The sweet tanginess has been exchanged for pain and swelling in my sinuses and hives on the backs of my arms. Tomato powder and paste have been transmuted into scratchiness in the soft spots on my elbows. And I am set apart. Sharing a pizza with friends is not advised, nor is accepting a sandwich without stipulations. I have my chips without salsa now and the kindly cook at the hospice frowns when I turn down her spaghetti as the rest of my coworkers accept their free lunch. And each time I feel I must explain and apologize for myself when I'm offered hospitality, as my host says "Tomatoes, huh? I've never heard that one."
I'm driving from Temple Terrace to downtown St. Pete. It's mid-morning and my friends are already at the festival. I had something to do on a Saturday, but I can't remember what (music students work unusual hours). I swing through the drive-thru and ask for the usual--double cheeseburger, fries, bottled water--then one-handedly fly with youthful confidence down 275 to get there before some band I like goes up. It's a thoughtless meal, and one that relies more on salt, fat, and msg than it does on potatoes, wheat, and beef, but something about it is heavenly. Perhaps its the thoughtlessness with which the entire exchange happens, from initial decision to eventual regret there is not one critical thought that crosses my mind. And food needs to be that occasionally, some sort of spiritual defibrillator for the spent students and aspirational vacationers.
The fries in my bag are poison to me now, bringing me nothing but discomfort in my gut and frustration. No more late night laziness when my girlfriend finishes a shift. No more loud backseat meals halfway through nights of ill-advised consumption. What remains is caution. I check with the store manager before I order about possible assassins in my food. I read every ingredient of every boxed product that goes in my shopping cart. And on every night drive I'm tempted by neon and fluorescence and sullen teenagers promising magic I can't receive.

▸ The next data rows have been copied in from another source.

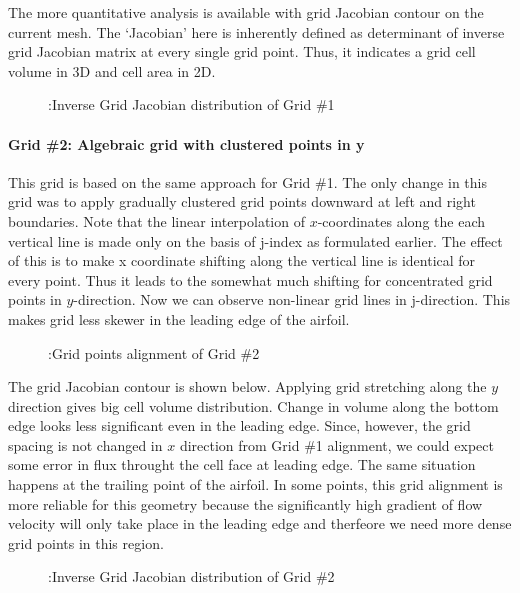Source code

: \documentclass[letterpaper,10pt,english]{sphinxmanual}
\begin{document}
The more quantitative analysis is available with grid Jacobian contour on the current mesh. The ‘Jacobian’ here is inherently defined as determinant of inverse grid Jacobian matrix at every single grid point. Thus, it indicates a grid cell volume in 3D and cell area in 2D.
\begin{figure}[htbp]
\centering
\capstart

\noindent{}
\caption{:Inverse Grid Jacobian distribution of Grid \#1}\label{\detokenize{cases/grid_af:id2}}\end{figure}


\paragraph{Grid \#2: Algebraic grid with clustered points in y}
\label{\detokenize{cases/grid_af:grid-2-algebraic-grid-with-clustered-points-in-y}}
This grid is based on the same approach for Grid \#1. The only change in this grid was to apply gradually clustered grid points downward at left and right boundaries. Note that the linear interpolation of \(x\)-coordinates along the each vertical line is made only on the basis of j-index as formulated earlier. The effect of this is to make x coordinate shifting along the vertical line is identical for every point. Thus it leads to the somewhat much shifting for concentrated grid points in \(y\)-direction. Now we can observe non-linear grid lines in j-direction. This makes grid less skewer in the leading edge of the airfoil.
\begin{figure}[htbp]
\centering
\capstart

\noindent{}
\caption{:Grid points alignment of Grid \#2}\label{\detokenize{cases/grid_af:id3}}\end{figure}

The grid Jacobian contour is shown below. Applying grid stretching along the \(y\) direction gives big cell volume distribution. Change in volume along the bottom edge looks less significant even in the leading edge. Since, however, the grid spacing is not changed in \(x\) direction from Grid \#1 alignment, we could expect some error in flux throught the cell face at leading edge. The same situation happens at the trailing point of the airfoil. In some points, this grid alignment is more reliable for this geometry because the significantly high gradient of flow velocity will only take place in the leading edge and therfeore we need more dense grid points in this region.
\begin{figure}[htbp]
\centering
\capstart

\noindent{}
\caption{:Inverse Grid Jacobian distribution of Grid \#2}\label{\detokenize{cases/grid_af:id4}}\end{figure}
\end{document}
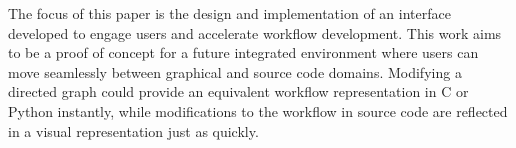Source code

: 	 The focus of this paper is the design and implementation of an interface developed to engage users and accelerate workflow development. This work aims to be a proof of concept for a future integrated environment where users can move seamlessly between graphical and source code domains. Modifying a directed graph could provide an equivalent workflow representation in C or Python instantly, while modifications to the workflow in source code are reflected in a visual representation just as quickly.
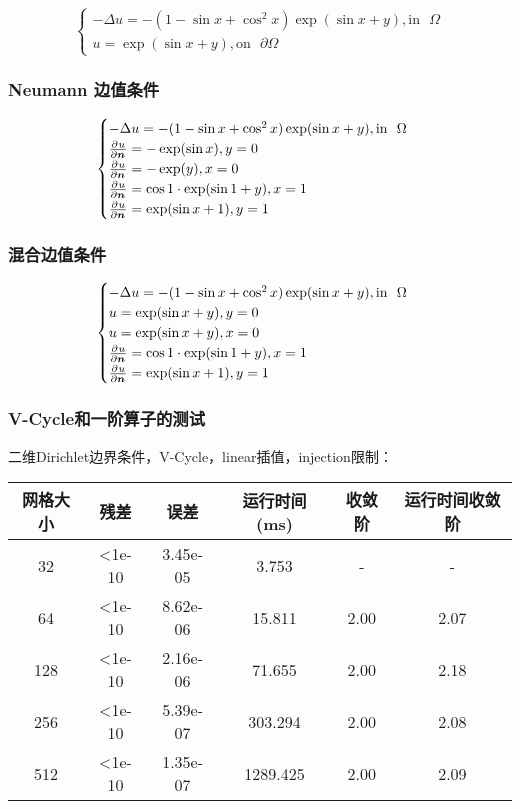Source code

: \documentclass[lang=cn,a4paper,newtx,bibend=bibtex]{elegantpaper}
\begin{document}
\[
  \begin{cases}
    - \Delta u = -(1 - \sin x + \cos^2 x) \exp(\sin x + y), \text{in~~} \Omega \\
    u = \exp(\sin x + y), \text{on~~} \partial \Omega 
  \end{cases}
\]




\subsubsection{Neumann 边值条件}

\[
  \begin{cases}
    - \Delta u = -(1 - \sin x + \cos^2 x) \exp(\sin x + y), \text{in~~} \Omega \\
    \frac{\partial^{}{u}}{\partial {\bm{n}}^{}} = -\exp(\sin x), y = 0 \\
    \frac{\partial^{}{u}}{\partial {\bm{n}}^{}} = -\exp(y), x = 0 \\
    \frac{\partial^{}{u}}{\partial {\bm{n}}^{}} = \cos 1 \cdot \exp(\sin 1 + y), x = 1 \\ 
    \frac{\partial^{}{u}}{\partial {\bm{n}}^{}} = \exp(\sin x + 1), y = 1
  \end{cases}
\]



\subsubsection{混合边值条件}

\[
  \begin{cases}
    - \Delta u = -(1 - \sin x + \cos^2 x) \exp(\sin x + y), \text{in~~} \Omega \\
    u = \exp(\sin x + y), y = 0 \\
    u= \exp(\sin x + y), x = 0 \\
    \frac{\partial^{}{u}}{\partial {\bm{n}}^{}} = \cos 1 \cdot \exp(\sin 1 + y), x = 1 \\
    \frac{\partial^{}{u}}{\partial {\bm{n}}^{}} = \exp(\sin x + 1), y = 1
  \end{cases}
\]

\subsubsection{V-Cycle和一阶算子的测试}

二维Dirichlet边界条件，V-Cycle，linear插值，injection限制：

\begin{longtable}{|c|ccccc|} \hline
网格大小 & 残差 & 误差 & 运行时间(ms) & 收敛阶 & 运行时间收敛阶 \\ \hline
32 	& <1e-10	& 3.45e-05	& 3.753  & - & - \\ \hline
64 	& <1e-10	& 8.62e-06	& 15.811  & 2.00 & 2.07 \\ \hline
128	& <1e-10	& 2.16e-06	& 71.655 & 2.00 & 2.18 \\ \hline
256	& <1e-10	& 5.39e-07	& 303.294 & 2.00 & 2.08 \\ \hline
512	& <1e-10	& 1.35e-07	& 1289.425 & 2.00 & 2.09 \\ \hline
\end{longtable}
\end{document}
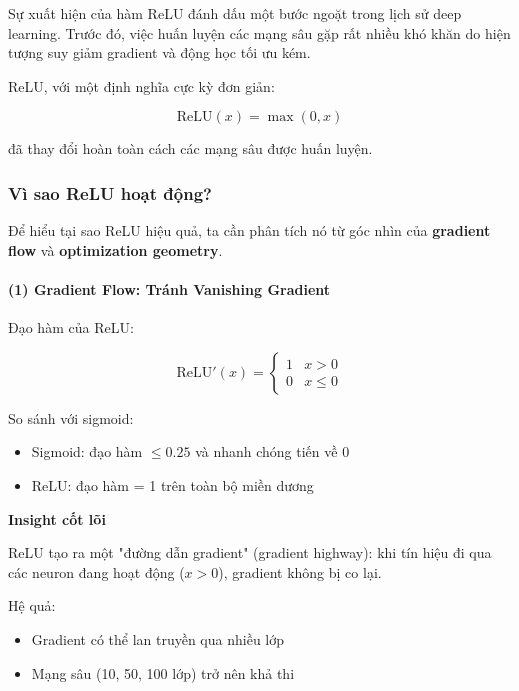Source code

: Sự xuất hiện của hàm ReLU đánh dấu một bước ngoặt trong lịch sử deep learning. Trước đó, việc huấn luyện các mạng sâu gặp rất nhiều khó khăn do hiện tượng suy giảm gradient và động học tối ưu kém.

ReLU, với một định nghĩa cực kỳ đơn giản:

\begin{equation}
	\text{ReLU}(x) = \max(0, x)
\end{equation}

đã thay đổi hoàn toàn cách các mạng sâu được huấn luyện.

\subsubsection*{Vì sao ReLU hoạt động?}

Để hiểu tại sao ReLU hiệu quả, ta cần phân tích nó từ góc nhìn của \textbf{gradient flow} và \textbf{optimization geometry}.

\paragraph{(1) Gradient Flow: Tránh Vanishing Gradient}

Đạo hàm của ReLU:

\[
\text{ReLU}'(x) =
\begin{cases}
	1 & x > 0 \\
	0 & x \le 0
\end{cases}
\]

So sánh với sigmoid:

\begin{itemize}
	\item Sigmoid: đạo hàm $\le 0.25$ và nhanh chóng tiến về 0
	\item ReLU: đạo hàm = 1 trên toàn bộ miền dương
\end{itemize}

\begin{mdframed}[style=infobox]
	\textbf{Insight cốt lõi}
	
	ReLU tạo ra một "đường dẫn gradient" (gradient highway): khi tín hiệu đi qua các neuron đang hoạt động ($x>0$), gradient không bị co lại.
\end{mdframed}

Hệ quả:

\begin{itemize}
	\item Gradient có thể lan truyền qua nhiều lớp
	\item Mạng sâu (10, 50, 100 lớp) trở nên khả thi
\end{itemize}

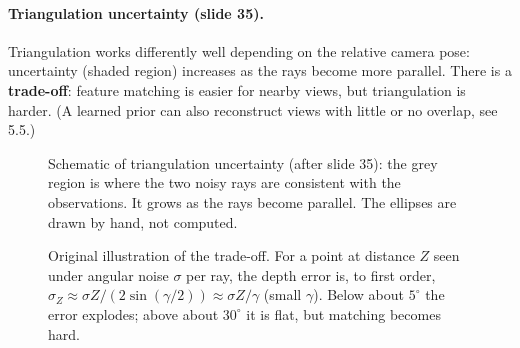 \documentclass[11pt,a4paper]{article}
\begin{document}
\paragraph{Triangulation uncertainty (slide 35).} Triangulation works differently well depending on the relative camera pose: uncertainty (shaded region) increases as the rays become more parallel. There is a \textbf{trade-off}: feature matching is easier for nearby views, but triangulation is harder. (A learned prior can also reconstruct views with little or no overlap, see 5.5.)

\begin{figure}[H]
\centering
{}
\caption{Schematic of triangulation uncertainty (after slide 35): the grey region is where the two noisy rays are consistent with the observations. It grows as the rays become parallel. The ellipses are drawn by hand, not computed.}
\end{figure}

\begin{figure}[H]
\centering
{}
\caption{Original illustration of the trade-off. For a point at distance $Z$ seen under angular noise $\sigma$ per ray, the depth error is, to first order, $\sigma_Z\approx\sigma Z/(2\sin(\gamma/2))\approx\sigma Z/\gamma$ (small $\gamma$). Below about $5^\circ$ the error explodes; above about $30^\circ$ it is flat, but matching becomes hard.}
\end{figure}
\end{document}
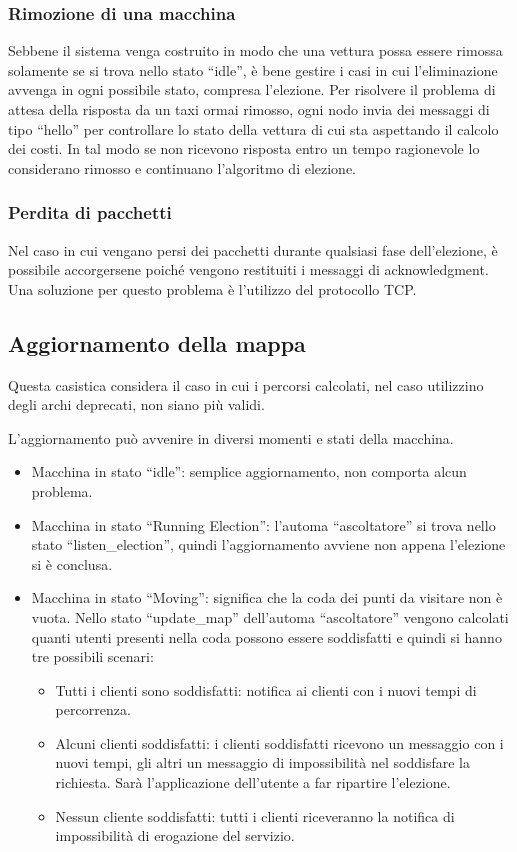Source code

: \subsubsection{Rimozione di una macchina}
Sebbene il sistema venga costruito in modo che una vettura possa essere rimossa solamente se si trova nello stato ``idle'', è bene gestire i casi in cui l'eliminazione avvenga in ogni possibile stato, compresa l'elezione. Per risolvere il problema di attesa della risposta da un taxi ormai rimosso, ogni nodo invia dei messaggi di tipo ``hello'' per controllare lo stato della vettura di cui sta aspettando il calcolo dei costi. In tal modo se non ricevono risposta entro un tempo ragionevole lo considerano rimosso e continuano l'algoritmo di elezione.

\subsubsection{Perdita di pacchetti}
Nel caso in cui vengano persi dei pacchetti durante qualsiasi fase dell'elezione, è possibile accorgersene poiché vengono restituiti i messaggi di acknowledgment. Una soluzione per questo problema è l'utilizzo del protocollo TCP.

\subsection{Aggiornamento della mappa}\label{aggiornamentoMappa}

Questa casistica considera il caso in cui i percorsi calcolati, nel caso utilizzino degli archi deprecati, non siano più validi. 

L'aggiornamento può avvenire in diversi momenti e stati della macchina. 

\begin{itemize}
	\item Macchina in stato ``idle'': semplice aggiornamento, non comporta alcun problema.
	\item Macchina in stato ``Running Election'': l'automa ``ascoltatore'' si trova nello stato ``listen\_election'', quindi l'aggiornamento avviene non appena l'elezione si è conclusa.
	\item Macchina in stato ``Moving'': significa che la coda dei punti da visitare non è vuota. Nello stato ``update\_map'' dell'automa ``ascoltatore'' vengono calcolati quanti utenti presenti nella coda possono essere soddisfatti e quindi si hanno tre possibili scenari:
	\begin{itemize}
		\item Tutti i clienti sono soddisfatti: notifica ai clienti con i nuovi tempi di percorrenza.
		\item Alcuni clienti soddisfatti: i clienti soddisfatti ricevono un messaggio con i nuovi tempi, gli altri un messaggio di impossibilità nel soddisfare la richiesta. Sarà l'applicazione dell'utente a far ripartire l'elezione.
		\item Nessun cliente soddisfatti: tutti i clienti riceveranno la notifica di impossibilità di erogazione del servizio.
	\end{itemize}
\end{itemize}

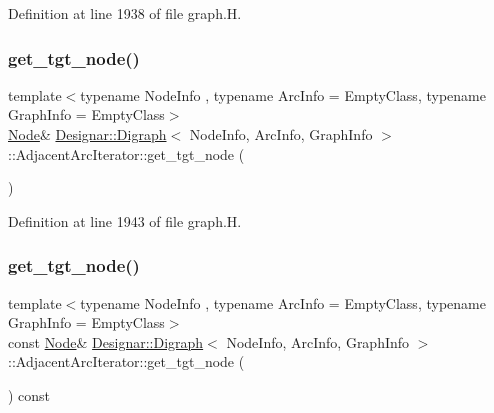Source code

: Definition at line 1938 of file graph.\+H.

\mbox{\label{class_designar_1_1_digraph_1_1_adjacent_arc_iterator_ad1df4c6624e411ea5ec10ee3d1414b1c}} 
\subsubsection{\texorpdfstring{get\+\_\+tgt\+\_\+node()}{get\_tgt\_node()}\hspace{0.1cm}{\footnotesize\ttfamily [1/2]}}
{\footnotesize\ttfamily template$<$typename Node\+Info , typename Arc\+Info  = Empty\+Class, typename Graph\+Info  = Empty\+Class$>$ \\
\hyperlink{class_designar_1_1_digraph_a4dc921c41a480b7946a04170e997d8ae}{Node}\& \hyperlink{class_designar_1_1_digraph}{Designar\+::\+Digraph}$<$ Node\+Info, Arc\+Info, Graph\+Info $>$\+::Adjacent\+Arc\+Iterator\+::get\+\_\+tgt\+\_\+node (\begin{DoxyParamCaption}{ }\end{DoxyParamCaption})\hspace{0.3cm}{\ttfamily [inline]}}



Definition at line 1943 of file graph.\+H.

\mbox{\label{class_designar_1_1_digraph_1_1_adjacent_arc_iterator_a3b5e320227b6456e9b0de9d505e0eae4}} 
\subsubsection{\texorpdfstring{get\+\_\+tgt\+\_\+node()}{get\_tgt\_node()}\hspace{0.1cm}{\footnotesize\ttfamily [2/2]}}
{\footnotesize\ttfamily template$<$typename Node\+Info , typename Arc\+Info  = Empty\+Class, typename Graph\+Info  = Empty\+Class$>$ \\
const \hyperlink{class_designar_1_1_digraph_a4dc921c41a480b7946a04170e997d8ae}{Node}\& \hyperlink{class_designar_1_1_digraph}{Designar\+::\+Digraph}$<$ Node\+Info, Arc\+Info, Graph\+Info $>$\+::Adjacent\+Arc\+Iterator\+::get\+\_\+tgt\+\_\+node (\begin{DoxyParamCaption}{ }\end{DoxyParamCaption}) const\hspace{0.3cm}{\ttfamily [inline]}}



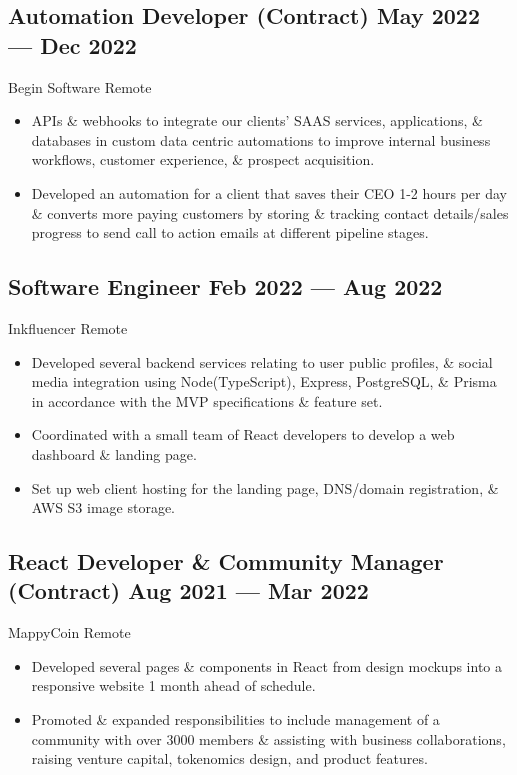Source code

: \documentclass[a4,10pt]{article}
\newcommand{\subtext}[1]{
#1\par\vspace{-0.2cm}}
\newenvironment{zitemize}{
\begin{itemize}\itemsep0pt \parskip0pt \parsep1pt}
{\end{itemize}\vspace{-0.5cm}}
\begin{document}

\subsection*{Automation Developer {\normalsize \normalfont(Contract) } \hfill  May 2022 --- Dec 2022 }
\subtext{Begin Software \hfill Remote }  
    \begin{zitemize}
        \item APIs \& webhooks to integrate our clients' SAAS services, applications, \& databases in custom data centric automations to improve internal business workflows, customer experience, \& prospect acquisition.
        \item Developed an automation for a client that saves their CEO 1-2 hours per day \& converts more paying customers by storing \& tracking contact details/sales progress to send call to action emails at different pipeline stages.
    \end{zitemize}


\subsection*{Software Engineer {\normalsize \normalfont} \hfill  Feb 2022 --- Aug 2022 }
\subtext{Inkfluencer \hfill Remote }  
    \begin{zitemize}
        \item Developed several backend services relating to user public profiles, \& social media integration using Node(TypeScript), Express, PostgreSQL, \& Prisma in accordance with the MVP specifications \& feature set.
        \item Coordinated with a small team of React developers to develop a web dashboard \& landing page.
        \item Set up web client hosting for the landing page, DNS/domain registration, \& AWS S3 image storage.
    \end{zitemize}


\subsection*{React Developer \& Community Manager {\normalsize \normalfont(Contract) } \hfill  Aug 2021 --- Mar 2022 }
\subtext{MappyCoin \hfill Remote } 
    \begin{zitemize}
        \item Developed several pages \& components in React from design mockups into a responsive website 1 month ahead of schedule.
        \item Promoted \& expanded responsibilities to include management of a community with over 3000 members \& assisting with business collaborations, raising venture capital, tokenomics design, and product features.
    \end{zitemize}
\end{document}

I'm packed into a booth in a nook in a kitchen a 10 minute-or-so walk from the Mosel river. Six or seven of us from four or five countries have finished a huge vegan curry meal after a long day picking grapes and we're settling in for wine. Our host, the winemaker, brings three bottles for us to try. I enjoy listening to the German apprentice, the Italian viticulture student, and my Costa Rican girlfriend plumb their tangled vocabularies for the right words and attach them to varieties and regions. The Dutch couple tells us about their upcoming move, and the German retiree reminisces about her time working in a bakery. I know more about and expect more from these people than I should given that I have only known them about a month, but such is the power that is conducted when people come together over drinks, a socializing force so potent that religious rites have taken shape around it and God itself was known to take a sip here and there.
My body no longer accepts the fruit of the vine. A roughness in my throat and a splotchiness on my chest remind me of that these days. The slatey rieslings and spicy riojas send little pin pricks up my arms and make whatever I had earlier in the day punch me that much harder ("there weren't bell peppers in the rice, were there?"). My hands throb like they've been slammed in the door, and benadryl tosses a thick quilt of lethargy over me as I stare at the ceiling. In the morning as I'm recording the worship service I lift the cup of the people and falter as I bring it to my lips.